Press Release - 05-02-2019
FOR IMMEDIATE RELEASE:
Thursday, May 2, 2019
GTSC, DMV TO FOCUS CAMPAIGN ON REDUCING MOTORCYCLE CRASHES
Safety Effort Aimed at Regions with High Incidence of Crashes with Cars
Kickoff Event is Part of Motorcycle Safety Awareness Month
The Governor’s Traffic Safety Committee (GTSC) and the New York State Department of Motor Vehicles (DMV) joined together Thursday with law enforcement and a motorcycle crash survivor to announce a focused campaign to reduce crashes between motorcycles and cars. The announcement at the Cradle of Aviation Museum on Long Island came at the start of Motorcycle Safety Awareness Month.
Queens County, Monroe County and Erie County have been identified as “hot spots” for motorcycle crashes involving a motorcycle and another passenger vehicle. To raise awareness in those areas, GTSC will target a motorcycle safety awareness message to people living in those communities. Banner advertisements will appear from now through August as audiences in those areas browse the web.
GTSC is also promoting motorcycle awareness at 157 fuel filling stations throughout New York City and Long Island. These motorcycle awareness messages are affixed to fuel pump toppers and nozzle handles throughout the riding season. Those signs went up last month and will remain visible through October.
“As the weather warms, many motorcyclists look forward to getting back out to ride on New York’s many scenic roads,” said Acting DMV Commissioner and Acting GTSC Chair Mark J.F. Schroeder. “This campaign is designed to raise awareness in order to reduce crashes and make our roads safe for all users. We urge drivers to stay alert and watch for motorcycles.”
In 2016, a multi-agency Motorcycle Safety Workgroup was established in response to static trends in motorcycle crashes and fatalities. This workgroup has been meeting monthly to review data, identify trends, explore best practices and develop potential new countermeasures.
There are now almost 775,000 licensed motorcyclists in New York State.
During the press event, several speakers discussed how important it is for drivers to watch for motorcycles.
Motorcycle crash survivor Sandy LaPlante lost her leg in a 2014 crash in Coeymans when she was struck by a drunk driver who crossed a double-yellow line and hit her head-on while she was riding as a passenger on a motorcycle.
“He got 2 1/3 to 7 years and I got the life sentence,” she said.
Lt. Michael Franco of the Nassau County Police Department said motorcyclists enjoy the freedom of not being enclosed in a car but that also makes them vulnerable.

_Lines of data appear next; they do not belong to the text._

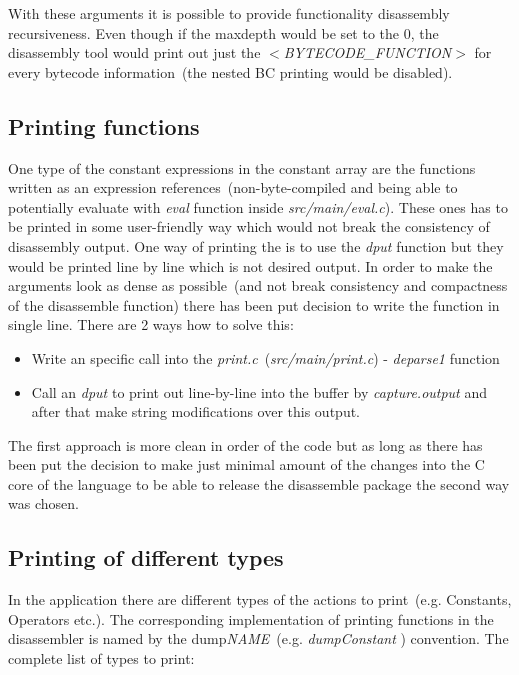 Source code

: \documentclass[thesis=M,english]{FITthesis}[2018/10/20]
\begin{document}
With these arguments it is possible to provide functionality disassembly recursiveness. Even though if the maxdepth would be set to the 0, the disassembly tool would print out just the \textit{$<$BYTECODE{\_}FUNCTION$>$} for every bytecode information~(the nested BC printing would be disabled).

\subsection{Printing functions}

One type of the constant expressions in the constant array are the functions written as an expression references~(non-byte-compiled and being able to potentially evaluate with \textit{eval} function inside \textit{src/main/eval.c}). These ones has to be printed in some user-friendly way which would not break the consistency of disassembly output. One way of printing the is to use the \textit{dput} function but they would be printed line by line which is not desired output. In order to make the arguments look as dense as possible~(and not break consistency and compactness of the disassemble function) there has been put decision to write the function in single line. There are 2 ways how to solve this:

\begin{itemize}
	\item Write an specific call into the \textit{print.c}~(\textit{src/main/print.c}) - \textit{deparse1} function
	\item Call an \textit{dput} to print out line-by-line into the buffer by \textit{capture.output} and after that make string modifications over this output.
\end{itemize}

The first approach is more clean in order of the code but as long as there has been put the decision to make just minimal amount of the changes into the C core of the language to be able to release the disassemble package the second way was chosen.


\subsection{Printing of different types}

In the application there are different types of the actions to print~(e.g. Constants, Operators etc.). The corresponding implementation of printing functions in the disassembler is named by the dump\textit{NAME}~(e.g. \textit{dumpConstant} ) convention. The complete list of types to print:
\end{document}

“The lack of vehicle size or visibility becomes a significant issue for motorcyclists. Simply put, it’s sometimes difficult to see a motorcycle,” he said. “If we all just slow down, concentrate on just driving and are courteous to our fellow motorists either in cars or motorcycles, we’ll become more aware and our roadways in the upcoming warmer months would be much safer.”